Page 22 of Just Now

“I guess I can do that. I had a big project that I was working on all night. For a client in Korea. We were communicating the whole night, testing it out. I’ve got the message thread, and I’ve got all the tests we did.” He stared at Cami. “If you know IT, you’ll be able to follow the track.”

“Show me,” she said.

“Here. Take a look.”

He got up and strode over to the state-of-the-art laptop on the dining room table.

“Wait a minute.” Connor held up his hand. “Cami, you look at that record. Mr. Brandon, we’re going for a walk.”

“Where?” Apprehension was now visible in Gavin’s eyes.

“You’re going to show me around your house,” Connor said. “Come with me. I want to see what’s in here, what you’ve got in your rooms.”

In this neighborhood, with its hodgepodge of apartment buildings, warehouses, and dilapidated homes, it might be easy to keep someone imprisoned if you had a soundproof room. This didn’t seem like the kind of area where people would hear, or would ask questions if they did. So she guessed Connor was going to check for any hiding places, and in the meantime, she needed to confirm that Gavin really had been programming all night.

She hadn’t known what to expect, but as she sat down at the laptop and started going through the message thread, she saw that he wasn’t lying. The messages went back and forth for hours, with Gavin sending code and the client responding with feedback. They had run a few tests and fixed a few bugs. It was clear from the thread that Gavin had been working hard on the project from about five p.m. until about two a.m. There hadn’t been a window of time where he could have gone out and dumped a body. Not with what she was seeing here. There hadn’t been twenty minutes to spare. And she double-checked the IP address that the messages had been sent from.

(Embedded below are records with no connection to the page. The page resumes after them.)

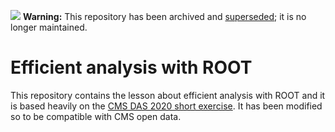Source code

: 
![](https://via.placeholder.com/15/ff0000/000000?text=+) **Warning:** This repository has been archived and [superseded](https://github.com/cms-opendata-workshop/workshop2021-lesson-preexercise-cpp-and-root); it is no longer maintained.

# Efficient analysis with ROOT

This repository contains the lesson about efficient analysis with ROOT and it is based heavily on the [CMS DAS 2020 short exercise](https://github.com/CMSDAS/root-short-exercise).
It has been modified so to be compatible with CMS open data.
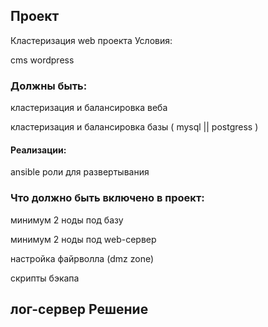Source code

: Проект
-------
Кластеризация web проекта
Условия:

cms wordpress
### Должны быть:
кластеризация и балансировка веба

кластеризация и балансировка базы ( mysql || postgress )
#### Реализации:
ansible роли для развертывания
### Что должно быть включено в проект:
минимум 2 ноды под базу

минимум 2 ноды под web-сервер

настройка файрволла (dmz zone)

скрипты бэкапа

лог-сервер
Решение
-------
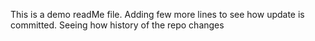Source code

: This is a demo readMe file.
Adding few more lines to see how update is committed.
Seeing how history of the repo changes
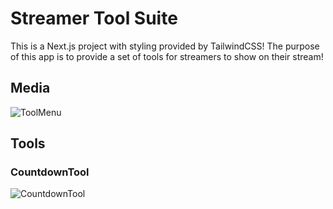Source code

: # Streamer Tool Suite

This is a Next.js project with styling provided by TailwindCSS! The purpose of this app is to provide a set of tools for streamers to show on their stream!

## Media

![ToolMenu](https://i.imgur.com/tqVcosK.png)

## Tools

### CountdownTool
![CountdownTool](https://i.imgur.com/eCFwmEo.png)
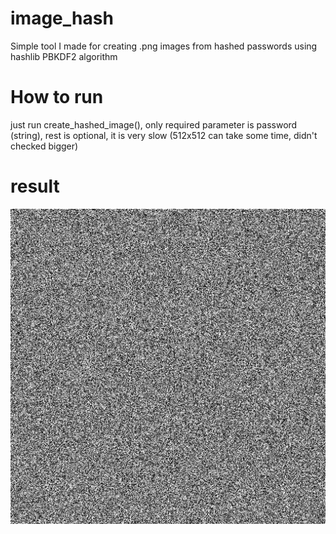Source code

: # image_hash
Simple tool I made for creating .png images from hashed passwords using hashlib PBKDF2 algorithm

# How to run

just run create_hashed_image(), only required parameter is password (string), rest is optional, it is very slow (512x512 can take some time, didn't checked bigger)

# result
![Alt text](encrypted_image.png?raw=true "Title")
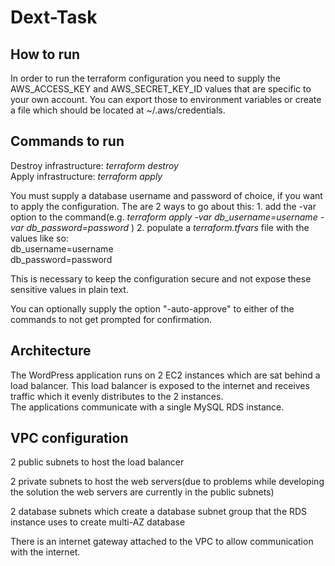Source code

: # Dext-Task  
## How to run  

In order to run the terraform configuration you need to supply the AWS_ACCESS_KEY and AWS_SECRET_KEY_ID values that are specific to your own account. You can export those to environment variables or create a file which should be located at ~/.aws/credentials.

## Commands to run  

Destroy infrastructure: *terraform destroy*  
Apply infrastructure: *terraform apply*  

You must supply a database username and password of choice, if you want to apply the configuration. The are 2 ways to go about this:
    1. add the -var option to the command(e.g. *terraform apply -var db_username=username -var db_password=password* )
    2. populate a *terraform.tfvars* file with the values like so:  
    db_username=username  
    db_password=password  
                 
                 
This is necessary to keep the configuration secure and not expose these sensitive values in plain text.                                                     


You can optionally supply the option "-auto-approve" to either of the commands to not get prompted for confirmation.

## Architecture  

The WordPress application runs on 2 EC2 instances which are sat behind a load balancer. This load balancer is exposed to the internet and receives traffic which it evenly distributes to the 2 instances.  
The applications communicate with a single MySQL RDS instance.

## VPC configuration  

2 public subnets to host the load balancer  

2 private subnets to host the web servers(due to problems while developing the solution the web servers are currently in the public subnets)  

2 database subnets which create a database subnet group that the RDS instance uses to create multi-AZ database  

There is an internet gateway attached to the VPC to allow communication with the internet.
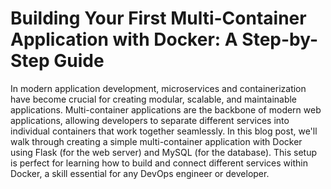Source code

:# Building Your First Multi-Container Application with Docker: A Step-by-Step Guide

In modern application development, microservices and containerization have become crucial for creating modular, scalable, and maintainable applications. 
Multi-container applications are the backbone of modern web applications, allowing developers to separate different services into individual containers that work together seamlessly. 
In this blog post, we'll walk through creating a simple multi-container application with Docker using Flask (for the web server) and MySQL (for the database). 
This setup is perfect for learning how to build and connect different services within Docker, a skill essential for any DevOps engineer or developer.
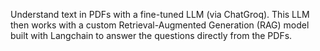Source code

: Understand text in PDFs with a fine-tuned LLM (via ChatGroq). This LLM then works with a custom Retrieval-Augmented Generation (RAG) model built with Langchain to answer the questions directly from the PDFs.
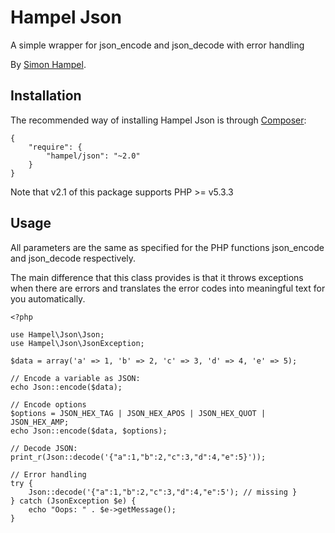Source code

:Hampel Json
===========

A simple wrapper for json_encode and json_decode with error handling

By [Simon Hampel](http://hampelgroup.com/).

Installation
------------

The recommended way of installing Hampel Json is through [Composer](http://getcomposer.org):

    {
        "require": {
            "hampel/json": "~2.0"
        }
    }

Note that v2.1 of this package supports PHP >= v5.3.3    
    
Usage
-----

All parameters are the same as specified for the PHP functions json_encode and json_decode respectively.

The main difference that this class provides is that it throws exceptions when there are errors and translates the
error codes into meaningful text for you automatically.

    <?php

    use Hampel\Json\Json;
    use Hampel\Json\JsonException;

	$data = array('a' => 1, 'b' => 2, 'c' => 3, 'd' => 4, 'e' => 5);

    // Encode a variable as JSON:
    echo Json::encode($data);

	// Encode options
	$options = JSON_HEX_TAG | JSON_HEX_APOS | JSON_HEX_QUOT | JSON_HEX_AMP;
    echo Json::encode($data, $options);

    // Decode JSON:
    print_r(Json::decode('{"a":1,"b":2,"c":3,"d":4,"e":5}'));

    // Error handling
    try {
        Json::decode('{"a":1,"b":2,"c":3,"d":4,"e":5'); // missing }
    } catch (JsonException $e) {
        echo "Oops: " . $e->getMessage();
    }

It was this one. He hadn’t gone elsewhere with his laptop, but had in fact been working here.

Footsteps sounded behind her. Connor was returning, with Gavin walking behind him. Connor’s face was inscrutable but he gave Cami a quick nod that told her the house was cleared, and he’d found no soundproofed rooms or subterranean hiding places.

“I’m happy with what I see here,” Cami said.

“You’d better not have messed up my coding,” Gavin said, the threatening note now simmering in his voice again as his confidence returned.

“I didn’t touch your coding,” Cami retorted. “Why would I do that?”

“We’ll leave now,” Connor said loudly, seeing that tensions were still running high and a tech-related argument was about to break out. “But I must warn you, Mr. Brandon, you’re treading a fine line here. You could have gotten into big trouble from sending those emails. Cross that line again, and things could go badly for you.”

Gavin stared at him, clearly not appreciating the advice.

“You’ve cleared me. I’ll live my own life, thank you,” he said defiantly, and Connor shrugged.

“Your choice,” he said.

As they left, Cami decided that this visit had not been totally fruitless. They might have cleared Gavin, but she thought that he’d given them a window into the killer’s thinking. The way Gavin obsessively emailed the women, forcing them to be subjected to his dark, twisted fantasies, yet perceived himself as the innocent party, was a mindset that must be shared by the man they were hunting.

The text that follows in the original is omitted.